Former White House Chief Strategist Steve Bannon, 64, has plans for the cryptosphere, including initial coin offerings (ICOs) and a new crypto token that pokes fun at Hillary Clinton.

Bannon was first introduced to digital currency by Brock Pierce, who started Hong Kong-based company Internet Gaming Entertainment (IGE), which sold virtual gold to World of Warcraft players. Bannon was brought on as vice chairman of the company from 2005 to 2007.

After leaving IGE, Pierce dabbled in a number of digital currency ventures, including efforts to establish a cryptocurrency enclave in Puerto Rico, as well as EOS — a virtual currency that has raised over USD 3 billion.

Then, in 2016, Bannon’s crypto efforts were put on hold as he went to work for the 2016 Trump Presidential Campaign.

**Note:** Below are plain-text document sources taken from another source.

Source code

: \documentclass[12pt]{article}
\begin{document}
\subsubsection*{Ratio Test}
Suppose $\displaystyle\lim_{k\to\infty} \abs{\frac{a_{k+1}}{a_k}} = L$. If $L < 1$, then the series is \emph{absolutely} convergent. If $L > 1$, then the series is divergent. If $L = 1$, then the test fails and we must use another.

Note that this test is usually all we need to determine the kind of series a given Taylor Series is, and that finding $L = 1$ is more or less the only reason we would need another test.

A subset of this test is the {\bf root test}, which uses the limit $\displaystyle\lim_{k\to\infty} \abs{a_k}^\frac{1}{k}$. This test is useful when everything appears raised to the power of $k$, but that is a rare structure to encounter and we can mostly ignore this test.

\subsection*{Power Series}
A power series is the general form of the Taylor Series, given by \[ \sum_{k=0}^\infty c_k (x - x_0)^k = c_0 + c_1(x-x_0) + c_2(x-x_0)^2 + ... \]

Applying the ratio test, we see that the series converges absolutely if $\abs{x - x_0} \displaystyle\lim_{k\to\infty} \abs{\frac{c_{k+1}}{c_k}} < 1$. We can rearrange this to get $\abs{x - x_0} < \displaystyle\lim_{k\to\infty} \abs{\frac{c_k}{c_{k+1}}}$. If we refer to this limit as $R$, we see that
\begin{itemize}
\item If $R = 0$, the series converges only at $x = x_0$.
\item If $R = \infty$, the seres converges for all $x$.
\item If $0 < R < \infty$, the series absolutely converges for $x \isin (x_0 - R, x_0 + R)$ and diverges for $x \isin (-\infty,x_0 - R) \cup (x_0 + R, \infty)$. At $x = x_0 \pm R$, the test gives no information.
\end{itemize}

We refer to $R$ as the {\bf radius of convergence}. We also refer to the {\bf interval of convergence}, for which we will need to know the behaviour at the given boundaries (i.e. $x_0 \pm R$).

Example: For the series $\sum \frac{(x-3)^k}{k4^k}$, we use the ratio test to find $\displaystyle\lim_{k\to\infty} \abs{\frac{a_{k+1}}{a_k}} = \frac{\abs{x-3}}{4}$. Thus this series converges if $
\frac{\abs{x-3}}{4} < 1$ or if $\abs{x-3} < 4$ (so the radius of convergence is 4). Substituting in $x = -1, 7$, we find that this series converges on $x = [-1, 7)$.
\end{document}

After a year’s work as chief strategist in the White House, Bannon left, amid controversy, on August 18, 2017, surrounding his unflattering descriptions of Trump et al in Michael Wolff’s “Fire and Fury.” In January 2018, Bannon was ousted from Breitbart News, an alt-right media outlet he had co-founded in 2007.

Now, after a ten-month interlude, Bannon has returned to the cryptosphere. According to The New York Times, Bannon has been working at all hours with investors and hedge funds in order to build ICOs under his investment firm, Bannon & Company.

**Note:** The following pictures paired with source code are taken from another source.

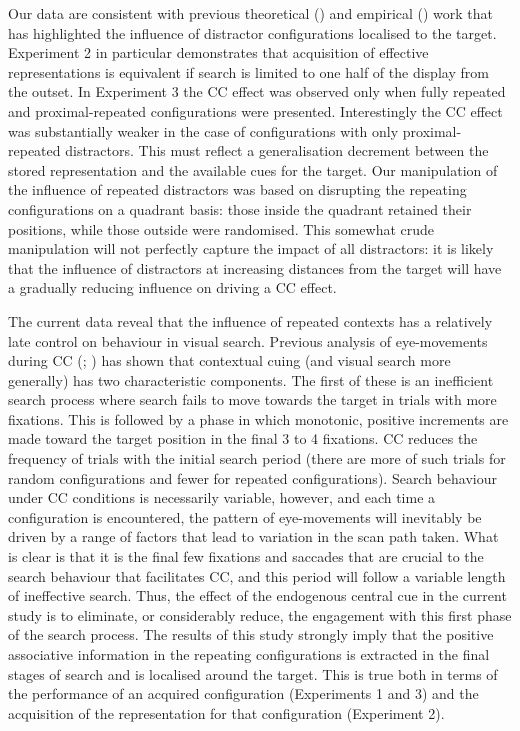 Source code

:\documentclass[
  man,
  floatsintext,
  longtable,
  nolmodern,
  notxfonts,
  notimes,
  colorlinks=true,linkcolor=blue,citecolor=blue,urlcolor=blue]{apa7}
\begin{document}
Our data are consistent with previous theoretical
() and empirical
() work that has
highlighted the influence of distractor configurations localised to the
target. Experiment 2 in particular demonstrates that acquisition of
effective representations is equivalent if search is limited to one half
of the display from the outset. In Experiment 3 the CC effect was
observed only when fully repeated and proximal-repeated configurations
were presented. Interestingly the CC effect was substantially weaker in
the case of configurations with only proximal-repeated distractors. This
must reflect a generalisation decrement between the stored
representation and the available cues for the target. Our manipulation
of the influence of repeated distractors was based on disrupting the
repeating configurations on a quadrant basis: those inside the quadrant
retained their positions, while those outside were randomised. This
somewhat crude manipulation will not perfectly capture the impact of all
distractors: it is likely that the influence of distractors at
increasing distances from the target will have a gradually reducing
influence on driving a CC effect.

The current data reveal that the influence of repeated contexts has a
relatively late control on behaviour in visual search. Previous analysis
of eye-movements during CC (; ) has shown that
contextual cuing (and visual search more generally) has two
characteristic components. The first of these is an inefficient search
process where search fails to move towards the target in trials with
more fixations. This is followed by a phase in which monotonic, positive
increments are made toward the target position in the final 3 to 4
fixations. CC reduces the frequency of trials with the initial search
period (there are more of such trials for random configurations and
fewer for repeated configurations). Search behaviour under CC conditions
is necessarily variable, however, and each time a configuration is
encountered, the pattern of eye-movements will inevitably be driven by a
range of factors that lead to variation in the scan path taken. What is
clear is that it is the final few fixations and saccades that are
crucial to the search behaviour that facilitates CC, and this period
will follow a variable length of ineffective search. Thus, the effect of
the endogenous central cue in the current study is to eliminate, or
considerably reduce, the engagement with this first phase of the search
process. The results of this study strongly imply that the positive
associative information in the repeating configurations is extracted in
the final stages of search and is localised around the target. This is
true both in terms of the performance of an acquired configuration
(Experiments 1 and 3) and the acquisition of the representation for that
configuration (Experiment 2).
\end{document}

ICOs are a method of funding for new crypto token startups wherein investors can send in funds that will be exchanged for the new coins. In the past, ICOs have proven to be extremely risky, with one report estimating that roughly 80 percent of all ICOs are scams. The US Securities Exchange Commission has frequently published warnings to investors on ICOs, as well.

According to the NY Times, Bannon has not given any specifics on his pet projects out of fear that his name may tarnish them before they are able to get their feet off the ground. However, he has been outspoken in the political motivations behind his work in cryptocurrency.

“It’s disruptive populism,” Bannon told the NY Times. “It takes control back from central authorities. It’s revolutionary.”

At Harvard University in Spring 2018, Bannon also dangled the idea of creating a token named after Clinton’s description of Trump supporters — “a basket of deplorables” — that would be called the “deplorables coin.” It certainly wouldn’t be the first politically-named cryptocurrency, as “TrumpCoin” has already been dedicated to assisting the US President to “Make America Great Again” in 2016.

Bannon’s anti-government, populist political ideology remains in line with cryptocurrencies’ historically libertarian nature. “It was pretty obvious to me that unless you got somehow [sic] control over your currency, all these political movements were going to be beholden to who controlled the currency,” Bannon told the NY Times.